→ GIVEN DATA:
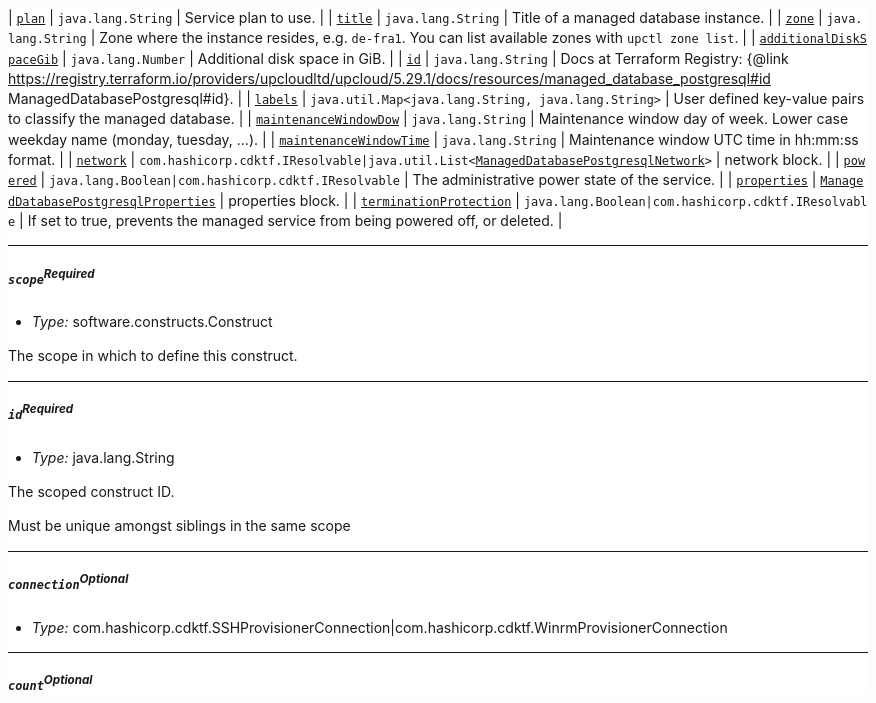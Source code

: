 | <code><a href="#@cdktf/provider-upcloud.managedDatabasePostgresql.ManagedDatabasePostgresql.Initializer.parameter.plan">plan</a></code> | <code>java.lang.String</code> | Service plan to use. |
| <code><a href="#@cdktf/provider-upcloud.managedDatabasePostgresql.ManagedDatabasePostgresql.Initializer.parameter.title">title</a></code> | <code>java.lang.String</code> | Title of a managed database instance. |
| <code><a href="#@cdktf/provider-upcloud.managedDatabasePostgresql.ManagedDatabasePostgresql.Initializer.parameter.zone">zone</a></code> | <code>java.lang.String</code> | Zone where the instance resides, e.g. `de-fra1`. You can list available zones with `upctl zone list`. |
| <code><a href="#@cdktf/provider-upcloud.managedDatabasePostgresql.ManagedDatabasePostgresql.Initializer.parameter.additionalDiskSpaceGib">additionalDiskSpaceGib</a></code> | <code>java.lang.Number</code> | Additional disk space in GiB. |
| <code><a href="#@cdktf/provider-upcloud.managedDatabasePostgresql.ManagedDatabasePostgresql.Initializer.parameter.id">id</a></code> | <code>java.lang.String</code> | Docs at Terraform Registry: {@link https://registry.terraform.io/providers/upcloudltd/upcloud/5.29.1/docs/resources/managed_database_postgresql#id ManagedDatabasePostgresql#id}. |
| <code><a href="#@cdktf/provider-upcloud.managedDatabasePostgresql.ManagedDatabasePostgresql.Initializer.parameter.labels">labels</a></code> | <code>java.util.Map<java.lang.String, java.lang.String></code> | User defined key-value pairs to classify the managed database. |
| <code><a href="#@cdktf/provider-upcloud.managedDatabasePostgresql.ManagedDatabasePostgresql.Initializer.parameter.maintenanceWindowDow">maintenanceWindowDow</a></code> | <code>java.lang.String</code> | Maintenance window day of week. Lower case weekday name (monday, tuesday, ...). |
| <code><a href="#@cdktf/provider-upcloud.managedDatabasePostgresql.ManagedDatabasePostgresql.Initializer.parameter.maintenanceWindowTime">maintenanceWindowTime</a></code> | <code>java.lang.String</code> | Maintenance window UTC time in hh:mm:ss format. |
| <code><a href="#@cdktf/provider-upcloud.managedDatabasePostgresql.ManagedDatabasePostgresql.Initializer.parameter.network">network</a></code> | <code>com.hashicorp.cdktf.IResolvable\|java.util.List<<a href="#@cdktf/provider-upcloud.managedDatabasePostgresql.ManagedDatabasePostgresqlNetwork">ManagedDatabasePostgresqlNetwork</a>></code> | network block. |
| <code><a href="#@cdktf/provider-upcloud.managedDatabasePostgresql.ManagedDatabasePostgresql.Initializer.parameter.powered">powered</a></code> | <code>java.lang.Boolean\|com.hashicorp.cdktf.IResolvable</code> | The administrative power state of the service. |
| <code><a href="#@cdktf/provider-upcloud.managedDatabasePostgresql.ManagedDatabasePostgresql.Initializer.parameter.properties">properties</a></code> | <code><a href="#@cdktf/provider-upcloud.managedDatabasePostgresql.ManagedDatabasePostgresqlProperties">ManagedDatabasePostgresqlProperties</a></code> | properties block. |
| <code><a href="#@cdktf/provider-upcloud.managedDatabasePostgresql.ManagedDatabasePostgresql.Initializer.parameter.terminationProtection">terminationProtection</a></code> | <code>java.lang.Boolean\|com.hashicorp.cdktf.IResolvable</code> | If set to true, prevents the managed service from being powered off, or deleted. |

---

##### `scope`<sup>Required</sup> <a name="scope" id="@cdktf/provider-upcloud.managedDatabasePostgresql.ManagedDatabasePostgresql.Initializer.parameter.scope"></a>

- *Type:* software.constructs.Construct

The scope in which to define this construct.

---

##### `id`<sup>Required</sup> <a name="id" id="@cdktf/provider-upcloud.managedDatabasePostgresql.ManagedDatabasePostgresql.Initializer.parameter.id"></a>

- *Type:* java.lang.String

The scoped construct ID.

Must be unique amongst siblings in the same scope

---

##### `connection`<sup>Optional</sup> <a name="connection" id="@cdktf/provider-upcloud.managedDatabasePostgresql.ManagedDatabasePostgresql.Initializer.parameter.connection"></a>

- *Type:* com.hashicorp.cdktf.SSHProvisionerConnection|com.hashicorp.cdktf.WinrmProvisionerConnection

---

##### `count`<sup>Optional</sup> <a name="count" id="@cdktf/provider-upcloud.managedDatabasePostgresql.ManagedDatabasePostgresql.Initializer.parameter.count"></a>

→ YOUR OBJECTIVE: Note every line in the material with "Optional" and copy it.

→ WRITTEN ANSWER:
##### `connection`<sup>Optional</sup> <a name="connection" id="@cdktf/provider-upcloud.managedDatabasePostgresql.ManagedDatabasePostgresql.Initializer.parameter.connection"></a>
##### `count`<sup>Optional</sup> <a name="count" id="@cdktf/provider-upcloud.managedDatabasePostgresql.ManagedDatabasePostgresql.Initializer.parameter.count"></a>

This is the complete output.